Monday, January 16, 2012

When Murakami becomes too heavy.

I came across this very interesting article here about ebook readers and I couldn't help reflect on my own experience. Though it's an old debate and there isn't much new that can be said on it, since I was just recently informed by Kobo that I got my ebook reader a year ago, I can write about it from a personal point of view.

Not a good thing?
I like how easy it is to carry around an ebook reader, I must say. For my birthday this year, some friends gave me a copy of Murakami's new one (hardcover) and while I'm not a huge fan of Murakami necessarily, I'm enjoying it immensely so far. The bit that gets on my nerves though is the fact that it's so big and heavy. I'm certainly not bringing it to work every day to read on the metro or on my lunch hour because it's just unwieldy. So Kobo definitely wins on that score. It's also slightly on my mind that once I'm done reading it, I have to DO something with it: add it to the shelves of books I already have which just collect dust in my office, lug it downtown to The Word to resell (though I've never actually done this and in fact doubt they will be interested in it since it's probably a book they get thrown at them weekly).  I've been trying to get rid of some of my books the last few months (never an easy task) and having another big book is slightly disheartening.

But I can think of few other benefits to having the ereader. When I'm into a book, the fact that it's being read on a reader or being read on a paper page is irrelevant. I feel that I am more likely to finish a book on a reader, too, at least for now, because I have less competing for my attention on the virtual shelves of my reader.

I think, too, that one of the joys of reading is sensing how far you've read and how far you still have to go. A sense of accomplishment comes with finishing a big 900 page novel that just isn't part of the experience of reading a book on a reader.

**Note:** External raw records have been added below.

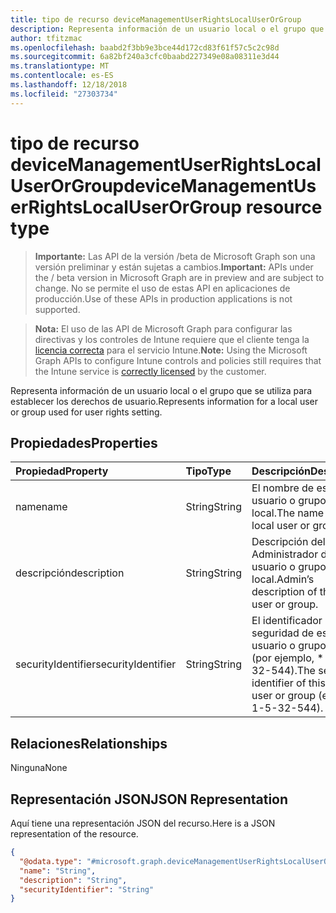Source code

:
 ```yaml
---
title: tipo de recurso deviceManagementUserRightsLocalUserOrGroup
description: Representa información de un usuario local o el grupo que se utiliza para establecer los derechos de usuario.
author: tfitzmac
ms.openlocfilehash: baabd2f3bb9e3bce44d172cd83f61f57c5c2c98d
ms.sourcegitcommit: 6a82bf240a3cfc0baabd227349e08a08311e3d44
ms.translationtype: MT
ms.contentlocale: es-ES
ms.lasthandoff: 12/18/2018
ms.locfileid: "27303734"
---
```

# <a name="devicemanagementuserrightslocaluserorgroup-resource-type"></a><span data-ttu-id="9b88f-103">tipo de recurso deviceManagementUserRightsLocalUserOrGroup</span><span class="sxs-lookup"><span data-stu-id="9b88f-103">deviceManagementUserRightsLocalUserOrGroup resource type</span></span>

> <span data-ttu-id="9b88f-104">**Importante:** Las API de la versión /beta de Microsoft Graph son una versión preliminar y están sujetas a cambios.</span><span class="sxs-lookup"><span data-stu-id="9b88f-104">**Important:** APIs under the / beta version in Microsoft Graph are in preview and are subject to change.</span></span> <span data-ttu-id="9b88f-105">No se permite el uso de estas API en aplicaciones de producción.</span><span class="sxs-lookup"><span data-stu-id="9b88f-105">Use of these APIs in production applications is not supported.</span></span>

> <span data-ttu-id="9b88f-106">**Nota:** El uso de las API de Microsoft Graph para configurar las directivas y los controles de Intune requiere que el cliente tenga la [licencia correcta](https://go.microsoft.com/fwlink/?linkid=839381) para el servicio Intune.</span><span class="sxs-lookup"><span data-stu-id="9b88f-106">**Note:** Using the Microsoft Graph APIs to configure Intune controls and policies still requires that the Intune service is [correctly licensed](https://go.microsoft.com/fwlink/?linkid=839381) by the customer.</span></span>

<span data-ttu-id="9b88f-107">Representa información de un usuario local o el grupo que se utiliza para establecer los derechos de usuario.</span><span class="sxs-lookup"><span data-stu-id="9b88f-107">Represents information for a local user or group used for user rights setting.</span></span>
## <a name="properties"></a><span data-ttu-id="9b88f-108">Propiedades</span><span class="sxs-lookup"><span data-stu-id="9b88f-108">Properties</span></span>
|<span data-ttu-id="9b88f-109">Propiedad</span><span class="sxs-lookup"><span data-stu-id="9b88f-109">Property</span></span>|<span data-ttu-id="9b88f-110">Tipo</span><span class="sxs-lookup"><span data-stu-id="9b88f-110">Type</span></span>|<span data-ttu-id="9b88f-111">Descripción</span><span class="sxs-lookup"><span data-stu-id="9b88f-111">Description</span></span>|
|:---|:---|:---|
|<span data-ttu-id="9b88f-112">name</span><span class="sxs-lookup"><span data-stu-id="9b88f-112">name</span></span>|<span data-ttu-id="9b88f-113">String</span><span class="sxs-lookup"><span data-stu-id="9b88f-113">String</span></span>|<span data-ttu-id="9b88f-114">El nombre de este usuario o grupo local.</span><span class="sxs-lookup"><span data-stu-id="9b88f-114">The name of this local user or group.</span></span>|
|<span data-ttu-id="9b88f-115">descripción</span><span class="sxs-lookup"><span data-stu-id="9b88f-115">description</span></span>|<span data-ttu-id="9b88f-116">String</span><span class="sxs-lookup"><span data-stu-id="9b88f-116">String</span></span>|<span data-ttu-id="9b88f-117">Descripción del Administrador de este usuario o grupo local.</span><span class="sxs-lookup"><span data-stu-id="9b88f-117">Admin’s description of this local user or group.</span></span>|
|<span data-ttu-id="9b88f-118">securityIdentifier</span><span class="sxs-lookup"><span data-stu-id="9b88f-118">securityIdentifier</span></span>|<span data-ttu-id="9b88f-119">String</span><span class="sxs-lookup"><span data-stu-id="9b88f-119">String</span></span>|<span data-ttu-id="9b88f-120">El identificador de seguridad de este usuario o grupo local (por ejemplo, \* S-1-5-32-544).</span><span class="sxs-lookup"><span data-stu-id="9b88f-120">The security identifier of this local user or group (e.g. \*S-1-5-32-544).</span></span>|

## <a name="relationships"></a><span data-ttu-id="9b88f-121">Relaciones</span><span class="sxs-lookup"><span data-stu-id="9b88f-121">Relationships</span></span>
<span data-ttu-id="9b88f-122">Ninguna</span><span class="sxs-lookup"><span data-stu-id="9b88f-122">None</span></span>
## <a name="json-representation"></a><span data-ttu-id="9b88f-123">Representación JSON</span><span class="sxs-lookup"><span data-stu-id="9b88f-123">JSON Representation</span></span>
<span data-ttu-id="9b88f-124">Aquí tiene una representación JSON del recurso.</span><span class="sxs-lookup"><span data-stu-id="9b88f-124">Here is a JSON representation of the resource.</span></span>
<!-- {
  "blockType": "resource",
  "@odata.type": "microsoft.graph.deviceManagementUserRightsLocalUserOrGroup"
}
-->
``` json
{
  "@odata.type": "#microsoft.graph.deviceManagementUserRightsLocalUserOrGroup",
  "name": "String",
  "description": "String",
  "securityIdentifier": "String"
}
```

Yes, the little screen indicates how far you've read and how far you have to go but it lacks the physical sense of accomplishment. But I imagine that this sensation isn't really a key part of reading: it's just incidental to reading a physical book. I'm also not sure how I will "incorporate" ebooks into my reading history in the same way. Since I do have so many shelves of books, I find I re-read certain books over and over (just before and during the Christmas break I was re-reading all of Eileen Chang's books which were really enjoyable). That hasn't happened yet on the ereader. Maybe that will change once I have more books on it?

Searching on the Kobo is a HASSLE. Maybe the new Kobo Touch is easier (I haven't seen one yet) but the version I have makes searching or browsing for books absolutely arduous. The selection of Kobo is lousy, too. They have one book by Yukio Mishima (probably the best known Japanese writer after Murakami) and very little by any contemporary Japanese or Chinese writers and very few by contemporary Latin writers (or even European writers). Most of what they promote is shlock. I definitely associate crap with the Kobo catalog. Maybe this will change (the single Mishima book they have was added in the past couple of months) but if all they are hawking is garbage, they won't ever be taken seriously by the establishment (critics, literary magazines, etc.).

I've been using an iPad, too, though not for reading. I just can't: I'm hard on books and I read them in the bathtub and knock them off my nightstand in the middle of the night. I treat the iPad too gingerly, it's too expensive and reading on the sofa on the weekend when you might nod off and drop a $800 device on the floor is not really do-able. The Kobo is sturdy and small and if I drop it, it wouldn't be the end of the world (it cost $99 to buy it). Not true for the iPad. Certainly true for the book (I've "broken" a few book bindings through the years and once even dropped a book into the tub: still readable!)

The final point, I guess, is that for now, I have a place and a role for both physical books and ebooks in my life and I can imagine using both into the future.